Um dos grandes e últimos álbuns que ainda poderiam ser considerados New Wave de fato é “Desintegration”, do The Cure. Fechando a brilhante década de 80, o disco de 1989 nada mais é que um extrato do extrato do que é de melhor em The Cure: é exuberante, lúgubre e deslumbrante. Conta com uma excêntrica mistura de elementos como piano e guitarra para formar “Homesick”, e até mesmo no sombrio romance de “Lovesong” se mostra um álbum emocional, mas que também não cansa. Superando a babosa angústia adolescente de outras épocas, a banda consegue criar um trabalho permanente, atemporal e que é totalmente correspondente e que as pessoas conseguem fazer relação. É um fim perfeito para toda a boa confusão que a New Wave gerou.

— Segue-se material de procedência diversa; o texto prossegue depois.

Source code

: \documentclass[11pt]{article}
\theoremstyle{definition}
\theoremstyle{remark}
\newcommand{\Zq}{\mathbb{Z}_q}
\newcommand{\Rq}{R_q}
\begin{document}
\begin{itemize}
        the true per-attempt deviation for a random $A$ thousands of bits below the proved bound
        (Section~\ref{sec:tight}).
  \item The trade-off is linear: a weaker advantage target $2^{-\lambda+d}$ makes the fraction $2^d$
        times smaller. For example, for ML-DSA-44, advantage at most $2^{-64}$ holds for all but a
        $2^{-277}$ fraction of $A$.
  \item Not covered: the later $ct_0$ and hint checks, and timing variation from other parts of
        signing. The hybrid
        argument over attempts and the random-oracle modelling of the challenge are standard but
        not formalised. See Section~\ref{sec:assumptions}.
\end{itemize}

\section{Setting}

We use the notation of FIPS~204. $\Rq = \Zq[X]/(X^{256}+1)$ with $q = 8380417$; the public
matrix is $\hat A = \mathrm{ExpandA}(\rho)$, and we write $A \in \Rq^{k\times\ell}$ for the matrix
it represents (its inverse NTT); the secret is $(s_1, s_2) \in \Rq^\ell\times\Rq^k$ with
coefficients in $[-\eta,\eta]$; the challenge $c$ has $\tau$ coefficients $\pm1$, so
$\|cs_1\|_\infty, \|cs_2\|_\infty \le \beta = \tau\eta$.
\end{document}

E em meio ao monte de influências geradas pelo movimento, principalmente nos segmentos da música pop, a New Wave, em seu fim, voltaria a conversar com o punk. A essa altura o punk já estava na cova, mas não se foi sem antes deixar um legado que se estenderia ao grunge nos anos 90. Numa junção de estilos e influências de ambos os movimentos, perpetuou-se o alternativo. E daí o indie, também. De uma forma geral, os anos 90 foram dominados por bandas que cresceram na cultura da nova onda. O fato de Weezer, Oasis e Pearl Jam fazerem sucesso se deve, em grande parte, à fonte de que beberam. Passando um pouco mais os anos, se Coldplay existe é porque a-ha existiu. E claro que The Strokes e Arctic Monkeys também devem muito a essa galera.

No fim das contas, é uma analogia muito feliz pensar no fato de que a onda sempre leva e traz – e é o que vai sempre acontecer. Os temas abordados nas músicas, que abriram portas para novos gêneros nascerem ao acompanha-los, além da estética musical e visual estendeu a passagem da onda. E conturbando os anos 80 com letras de tendências “esquerdistas”, a geração passou seu legado, tanto sonoro quanto lírico, para frente, deixando seu rastro por onde é que os outros pisem.